Source texts of formatted documents:
——————————

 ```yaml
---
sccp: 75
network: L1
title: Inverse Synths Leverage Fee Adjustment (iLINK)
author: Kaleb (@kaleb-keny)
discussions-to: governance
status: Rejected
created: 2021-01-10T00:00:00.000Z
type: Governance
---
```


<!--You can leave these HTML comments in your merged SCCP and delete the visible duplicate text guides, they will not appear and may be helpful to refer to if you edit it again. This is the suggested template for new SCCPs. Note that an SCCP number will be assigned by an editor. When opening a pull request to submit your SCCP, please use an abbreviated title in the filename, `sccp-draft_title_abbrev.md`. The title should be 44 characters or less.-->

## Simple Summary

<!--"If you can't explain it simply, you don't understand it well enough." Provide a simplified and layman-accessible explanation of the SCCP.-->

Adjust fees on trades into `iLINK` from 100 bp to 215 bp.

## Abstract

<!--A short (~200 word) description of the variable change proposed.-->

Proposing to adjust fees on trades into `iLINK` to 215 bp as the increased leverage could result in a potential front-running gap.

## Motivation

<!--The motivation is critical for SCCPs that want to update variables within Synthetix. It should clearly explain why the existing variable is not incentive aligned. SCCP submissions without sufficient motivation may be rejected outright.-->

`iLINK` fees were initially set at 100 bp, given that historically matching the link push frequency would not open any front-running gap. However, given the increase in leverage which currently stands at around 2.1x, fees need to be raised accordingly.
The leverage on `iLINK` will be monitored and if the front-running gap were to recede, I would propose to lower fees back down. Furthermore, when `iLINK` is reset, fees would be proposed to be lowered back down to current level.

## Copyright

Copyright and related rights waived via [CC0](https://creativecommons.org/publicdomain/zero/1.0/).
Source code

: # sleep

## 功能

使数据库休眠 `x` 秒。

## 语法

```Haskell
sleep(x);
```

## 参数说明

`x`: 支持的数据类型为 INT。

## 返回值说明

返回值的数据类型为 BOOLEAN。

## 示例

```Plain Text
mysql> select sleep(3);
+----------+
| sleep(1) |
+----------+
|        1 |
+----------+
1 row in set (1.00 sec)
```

——————————

◆ **REQUIRED WORK**:
Every line from the line containing "of the SCCP.-->" through the line containing "be raised accordingly." in the records above must be retyped exactly. Leave out the rest.

◆ **SOLVED EXERCISE**:
<!--"If you can't explain it simply, you don't understand it well enough." Provide a simplified and layman-accessible explanation of the SCCP.-->

Adjust fees on trades into `iLINK` from 100 bp to 215 bp.

## Abstract

<!--A short (~200 word) description of the variable change proposed.-->

Proposing to adjust fees on trades into `iLINK` to 215 bp as the increased leverage could result in a potential front-running gap.

## Motivation

<!--The motivation is critical for SCCPs that want to update variables within Synthetix. It should clearly explain why the existing variable is not incentive aligned. SCCP submissions without sufficient motivation may be rejected outright.-->

`iLINK` fees were initially set at 100 bp, given that historically matching the link push frequency would not open any front-running gap. However, given the increase in leverage which currently stands at around 2.1x, fees need to be raised accordingly.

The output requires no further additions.